### Directions
Show each line of the listing in which the word "네트워크" occurs.

:::::

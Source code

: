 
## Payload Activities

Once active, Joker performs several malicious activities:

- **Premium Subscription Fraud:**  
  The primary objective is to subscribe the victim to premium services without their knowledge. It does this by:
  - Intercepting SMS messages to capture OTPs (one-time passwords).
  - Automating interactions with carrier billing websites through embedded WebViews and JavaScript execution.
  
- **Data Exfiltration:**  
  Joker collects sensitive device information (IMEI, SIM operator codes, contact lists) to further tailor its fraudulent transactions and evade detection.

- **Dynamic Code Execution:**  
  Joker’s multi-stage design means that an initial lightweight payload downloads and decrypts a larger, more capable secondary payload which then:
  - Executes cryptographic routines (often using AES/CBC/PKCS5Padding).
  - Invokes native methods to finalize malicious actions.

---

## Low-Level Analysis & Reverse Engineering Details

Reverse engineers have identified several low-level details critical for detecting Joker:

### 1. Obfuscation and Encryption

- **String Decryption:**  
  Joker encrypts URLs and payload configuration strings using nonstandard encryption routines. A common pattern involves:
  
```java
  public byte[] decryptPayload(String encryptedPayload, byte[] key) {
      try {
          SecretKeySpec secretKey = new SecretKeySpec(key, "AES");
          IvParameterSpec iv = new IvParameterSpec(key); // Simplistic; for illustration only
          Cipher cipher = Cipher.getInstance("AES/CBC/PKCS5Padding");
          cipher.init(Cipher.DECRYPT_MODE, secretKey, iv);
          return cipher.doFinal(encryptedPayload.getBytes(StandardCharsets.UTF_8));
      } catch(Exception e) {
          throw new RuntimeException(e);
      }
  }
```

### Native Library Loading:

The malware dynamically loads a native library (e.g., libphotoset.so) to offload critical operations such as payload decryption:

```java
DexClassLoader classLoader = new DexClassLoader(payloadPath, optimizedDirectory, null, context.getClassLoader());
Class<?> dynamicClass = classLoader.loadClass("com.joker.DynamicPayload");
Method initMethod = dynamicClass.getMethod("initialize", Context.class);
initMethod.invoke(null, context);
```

:::::

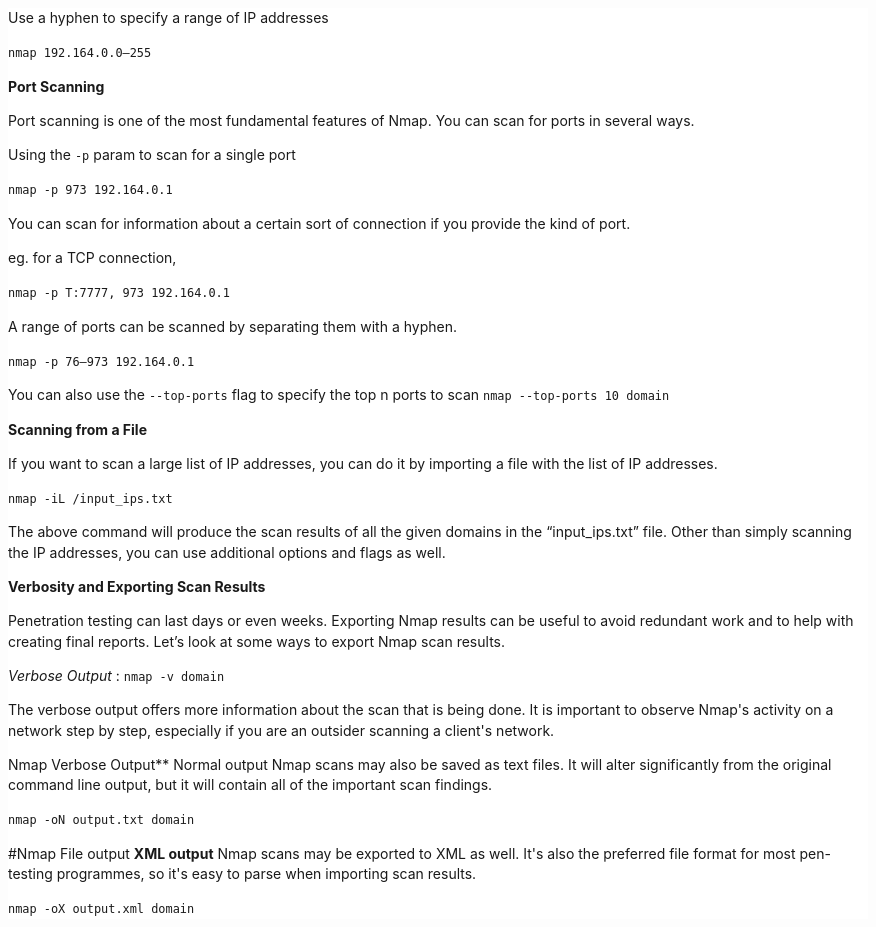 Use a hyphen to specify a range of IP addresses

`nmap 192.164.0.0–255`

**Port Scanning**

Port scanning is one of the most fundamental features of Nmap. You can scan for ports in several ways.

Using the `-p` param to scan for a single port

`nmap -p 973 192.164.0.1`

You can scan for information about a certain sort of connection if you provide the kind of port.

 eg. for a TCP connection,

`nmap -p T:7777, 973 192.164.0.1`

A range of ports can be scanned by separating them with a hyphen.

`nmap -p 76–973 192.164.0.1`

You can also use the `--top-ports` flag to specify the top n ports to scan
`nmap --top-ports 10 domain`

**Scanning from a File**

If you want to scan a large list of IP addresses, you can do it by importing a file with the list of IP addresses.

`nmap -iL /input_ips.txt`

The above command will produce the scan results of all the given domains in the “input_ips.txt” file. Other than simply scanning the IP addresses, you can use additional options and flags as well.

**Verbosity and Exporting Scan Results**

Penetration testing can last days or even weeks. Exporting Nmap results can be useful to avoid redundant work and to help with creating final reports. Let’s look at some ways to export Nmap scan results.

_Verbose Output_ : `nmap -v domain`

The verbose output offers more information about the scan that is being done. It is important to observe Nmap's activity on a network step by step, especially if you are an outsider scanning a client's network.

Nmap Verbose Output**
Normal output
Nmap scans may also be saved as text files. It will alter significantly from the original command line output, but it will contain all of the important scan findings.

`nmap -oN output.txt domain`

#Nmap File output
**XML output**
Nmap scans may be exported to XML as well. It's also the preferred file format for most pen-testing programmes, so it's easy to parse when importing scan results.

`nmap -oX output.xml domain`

:::::

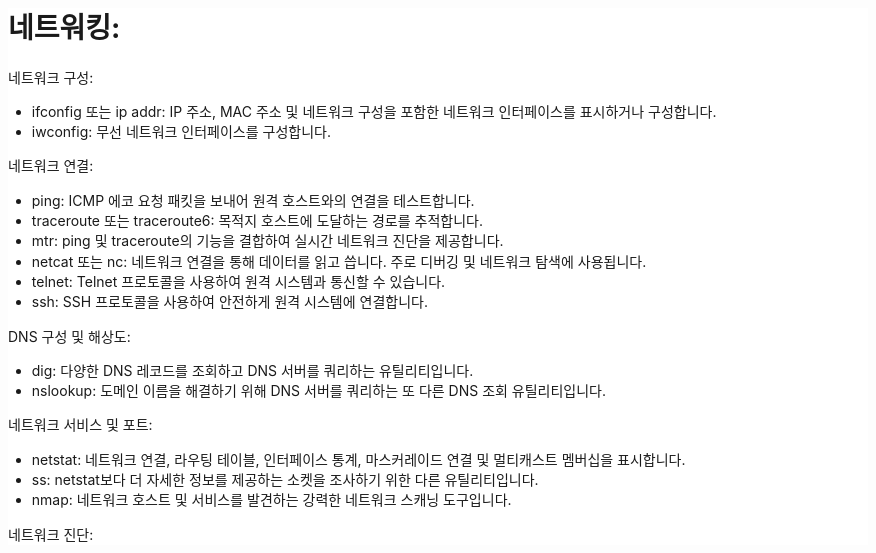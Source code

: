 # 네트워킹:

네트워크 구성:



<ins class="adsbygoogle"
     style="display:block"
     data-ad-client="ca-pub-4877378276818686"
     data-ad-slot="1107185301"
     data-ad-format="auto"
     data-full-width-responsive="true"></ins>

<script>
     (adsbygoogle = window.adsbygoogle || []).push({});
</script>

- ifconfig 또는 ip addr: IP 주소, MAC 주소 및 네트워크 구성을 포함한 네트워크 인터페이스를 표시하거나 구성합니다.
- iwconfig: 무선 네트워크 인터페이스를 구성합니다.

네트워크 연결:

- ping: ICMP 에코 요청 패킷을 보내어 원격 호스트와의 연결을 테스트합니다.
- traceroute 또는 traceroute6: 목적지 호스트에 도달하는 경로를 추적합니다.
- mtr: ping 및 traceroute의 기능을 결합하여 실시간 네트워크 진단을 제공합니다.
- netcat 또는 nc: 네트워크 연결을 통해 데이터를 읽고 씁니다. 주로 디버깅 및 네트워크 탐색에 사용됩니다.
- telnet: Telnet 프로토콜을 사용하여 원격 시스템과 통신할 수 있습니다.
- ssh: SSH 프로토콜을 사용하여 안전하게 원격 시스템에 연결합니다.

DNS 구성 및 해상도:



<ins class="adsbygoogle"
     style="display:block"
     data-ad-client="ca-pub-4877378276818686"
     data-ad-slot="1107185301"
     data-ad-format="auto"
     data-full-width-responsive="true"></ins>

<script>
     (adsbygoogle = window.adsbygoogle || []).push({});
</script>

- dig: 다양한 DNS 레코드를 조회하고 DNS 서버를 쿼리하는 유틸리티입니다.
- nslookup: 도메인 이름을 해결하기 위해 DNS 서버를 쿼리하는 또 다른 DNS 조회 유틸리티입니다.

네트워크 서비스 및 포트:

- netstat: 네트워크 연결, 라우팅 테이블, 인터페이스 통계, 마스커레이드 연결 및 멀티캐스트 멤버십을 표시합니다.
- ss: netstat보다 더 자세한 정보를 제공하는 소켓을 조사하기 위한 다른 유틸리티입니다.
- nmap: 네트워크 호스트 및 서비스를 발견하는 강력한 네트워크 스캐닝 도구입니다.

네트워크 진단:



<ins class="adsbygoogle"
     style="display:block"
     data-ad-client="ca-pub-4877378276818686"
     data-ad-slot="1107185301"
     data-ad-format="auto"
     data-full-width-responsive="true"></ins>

:::::

### Solved problem
네트워크 구성:
- ifconfig 또는 ip addr: IP 주소, MAC 주소 및 네트워크 구성을 포함한 네트워크 인터페이스를 표시하거나 구성합니다.
- iwconfig: 무선 네트워크 인터페이스를 구성합니다.
네트워크 연결:
- mtr: ping 및 traceroute의 기능을 결합하여 실시간 네트워크 진단을 제공합니다.
- netcat 또는 nc: 네트워크 연결을 통해 데이터를 읽고 씁니다. 주로 디버깅 및 네트워크 탐색에 사용됩니다.
네트워크 서비스 및 포트:
- netstat: 네트워크 연결, 라우팅 테이블, 인터페이스 통계, 마스커레이드 연결 및 멀티캐스트 멤버십을 표시합니다.
- nmap: 네트워크 호스트 및 서비스를 발견하는 강력한 네트워크 스캐닝 도구입니다.
네트워크 진단:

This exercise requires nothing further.